Single by Eagles

from the album Hell Freezes Over
- Released: November 1994
- Length: 4:02
- Label: Geffen; Eagles Recording Company;
- Songwriters: Jim Capaldi; Paul Carrack; Peter Vale;
- Producers: Eagles; Elliot Scheiner; Rob Jacobs;

Eagles singles chronology
| "Get Over It" (1994) | "Love Will Keep Us Alive" (1994) | "Learn to Be Still" (1994) |

= Love Will Keep Us Alive =

1994 single by Eagles

"Love Will Keep Us Alive" is a song written by Jim Capaldi, Paul Carrack, and Peter Vale and recorded by American rock band the Eagles. It was first performed by the Eagles in 1994, during their Hell Freezes Over reunion tour, with lead vocals by bassist Timothy B. Schmit. This is the last single to feature Don Felder, who was terminated from the band in 2001. The song was nominated at the 38th Grammy Awards for Best Pop Performance by a Duo or Group with Vocals.

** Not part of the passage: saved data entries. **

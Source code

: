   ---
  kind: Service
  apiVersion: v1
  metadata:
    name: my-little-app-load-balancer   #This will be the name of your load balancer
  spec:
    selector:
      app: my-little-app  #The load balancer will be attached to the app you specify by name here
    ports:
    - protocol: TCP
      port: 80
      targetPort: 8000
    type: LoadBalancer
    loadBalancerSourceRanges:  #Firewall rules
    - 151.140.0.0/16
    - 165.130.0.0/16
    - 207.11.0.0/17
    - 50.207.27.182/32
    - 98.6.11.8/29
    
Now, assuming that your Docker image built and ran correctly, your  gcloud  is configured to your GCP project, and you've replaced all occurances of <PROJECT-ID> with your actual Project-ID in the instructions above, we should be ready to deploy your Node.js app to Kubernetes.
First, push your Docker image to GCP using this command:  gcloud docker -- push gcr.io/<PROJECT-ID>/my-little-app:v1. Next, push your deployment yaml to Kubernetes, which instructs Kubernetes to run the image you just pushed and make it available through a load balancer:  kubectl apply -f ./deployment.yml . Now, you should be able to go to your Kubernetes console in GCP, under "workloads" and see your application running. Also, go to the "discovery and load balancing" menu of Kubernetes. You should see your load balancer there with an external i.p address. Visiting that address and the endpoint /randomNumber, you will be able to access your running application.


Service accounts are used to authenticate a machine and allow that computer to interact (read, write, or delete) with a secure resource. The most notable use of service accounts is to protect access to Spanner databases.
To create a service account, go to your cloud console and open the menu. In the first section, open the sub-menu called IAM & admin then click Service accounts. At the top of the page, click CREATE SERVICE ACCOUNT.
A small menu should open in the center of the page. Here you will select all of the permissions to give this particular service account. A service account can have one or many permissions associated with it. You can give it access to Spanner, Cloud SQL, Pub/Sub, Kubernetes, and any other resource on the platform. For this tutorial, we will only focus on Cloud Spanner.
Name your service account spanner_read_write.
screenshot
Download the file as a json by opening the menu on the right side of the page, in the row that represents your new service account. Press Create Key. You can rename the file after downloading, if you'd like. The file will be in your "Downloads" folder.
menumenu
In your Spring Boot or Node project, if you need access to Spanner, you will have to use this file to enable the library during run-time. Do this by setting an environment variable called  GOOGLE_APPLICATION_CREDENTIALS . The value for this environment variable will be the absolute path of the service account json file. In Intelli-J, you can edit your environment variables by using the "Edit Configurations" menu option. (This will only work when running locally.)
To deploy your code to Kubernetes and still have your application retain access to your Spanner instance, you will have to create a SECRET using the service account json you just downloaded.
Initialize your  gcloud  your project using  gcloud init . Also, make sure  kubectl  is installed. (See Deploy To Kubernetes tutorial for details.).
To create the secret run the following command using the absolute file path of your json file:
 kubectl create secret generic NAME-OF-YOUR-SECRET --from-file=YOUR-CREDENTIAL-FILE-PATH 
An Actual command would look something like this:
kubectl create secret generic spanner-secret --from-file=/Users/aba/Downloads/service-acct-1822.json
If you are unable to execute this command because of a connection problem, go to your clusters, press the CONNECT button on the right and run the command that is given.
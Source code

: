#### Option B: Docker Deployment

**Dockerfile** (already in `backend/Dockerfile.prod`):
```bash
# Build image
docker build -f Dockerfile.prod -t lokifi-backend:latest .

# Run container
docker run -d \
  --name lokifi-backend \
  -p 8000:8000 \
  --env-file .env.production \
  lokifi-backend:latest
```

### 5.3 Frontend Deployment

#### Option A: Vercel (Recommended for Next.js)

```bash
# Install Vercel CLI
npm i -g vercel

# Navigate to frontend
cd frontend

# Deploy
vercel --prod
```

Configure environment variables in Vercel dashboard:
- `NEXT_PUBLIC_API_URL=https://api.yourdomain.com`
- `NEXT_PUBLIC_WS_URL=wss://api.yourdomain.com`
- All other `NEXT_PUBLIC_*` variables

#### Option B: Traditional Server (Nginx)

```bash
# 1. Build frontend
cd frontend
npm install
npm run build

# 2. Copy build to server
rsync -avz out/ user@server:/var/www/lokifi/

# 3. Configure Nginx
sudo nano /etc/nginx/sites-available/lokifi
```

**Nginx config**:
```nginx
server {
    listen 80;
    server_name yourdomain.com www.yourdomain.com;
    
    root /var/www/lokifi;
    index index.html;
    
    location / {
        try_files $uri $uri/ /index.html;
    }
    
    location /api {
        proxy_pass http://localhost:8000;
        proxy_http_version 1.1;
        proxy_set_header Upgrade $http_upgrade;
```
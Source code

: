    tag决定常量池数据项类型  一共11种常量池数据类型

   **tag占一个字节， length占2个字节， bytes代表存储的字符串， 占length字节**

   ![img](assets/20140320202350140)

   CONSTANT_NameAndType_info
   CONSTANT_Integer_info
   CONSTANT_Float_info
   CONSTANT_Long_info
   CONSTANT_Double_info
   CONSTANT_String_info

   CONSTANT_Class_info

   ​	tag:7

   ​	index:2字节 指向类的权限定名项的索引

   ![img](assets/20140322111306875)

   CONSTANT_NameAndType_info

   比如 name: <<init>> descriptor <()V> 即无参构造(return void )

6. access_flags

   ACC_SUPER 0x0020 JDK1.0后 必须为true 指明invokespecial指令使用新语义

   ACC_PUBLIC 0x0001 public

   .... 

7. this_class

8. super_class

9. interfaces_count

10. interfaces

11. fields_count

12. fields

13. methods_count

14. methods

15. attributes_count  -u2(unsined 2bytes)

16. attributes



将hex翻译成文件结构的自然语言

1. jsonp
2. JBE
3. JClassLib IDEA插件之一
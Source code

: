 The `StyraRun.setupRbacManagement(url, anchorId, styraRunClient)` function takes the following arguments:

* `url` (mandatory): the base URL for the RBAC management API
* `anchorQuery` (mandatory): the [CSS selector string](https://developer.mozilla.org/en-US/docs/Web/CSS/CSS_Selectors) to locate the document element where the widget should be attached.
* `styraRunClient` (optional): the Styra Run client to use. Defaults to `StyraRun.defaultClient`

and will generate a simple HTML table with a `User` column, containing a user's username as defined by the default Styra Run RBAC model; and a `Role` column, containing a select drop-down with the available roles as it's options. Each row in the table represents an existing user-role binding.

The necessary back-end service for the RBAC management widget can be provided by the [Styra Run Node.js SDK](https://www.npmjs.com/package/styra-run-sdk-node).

Although the song was never formally released as a single in the US, and thus was not eligible to appear on the US Billboard Hot 100 under the rules then in place, it spent three weeks at number one on the Billboard Adult Contemporary chart in early 1995 and reached number 22 on Billboards Hot 100 Airplay chart. In the United Kingdom, "Love Will Keep Us Alive" was issued as a single and peaked at number 52 on the UK Singles Chart.

Aside from being on the album Hell Freezes Over, the song appears on the Eagles' box set Selected Works: 1972–1999 and their 2003 compilation album, The Very Best Of.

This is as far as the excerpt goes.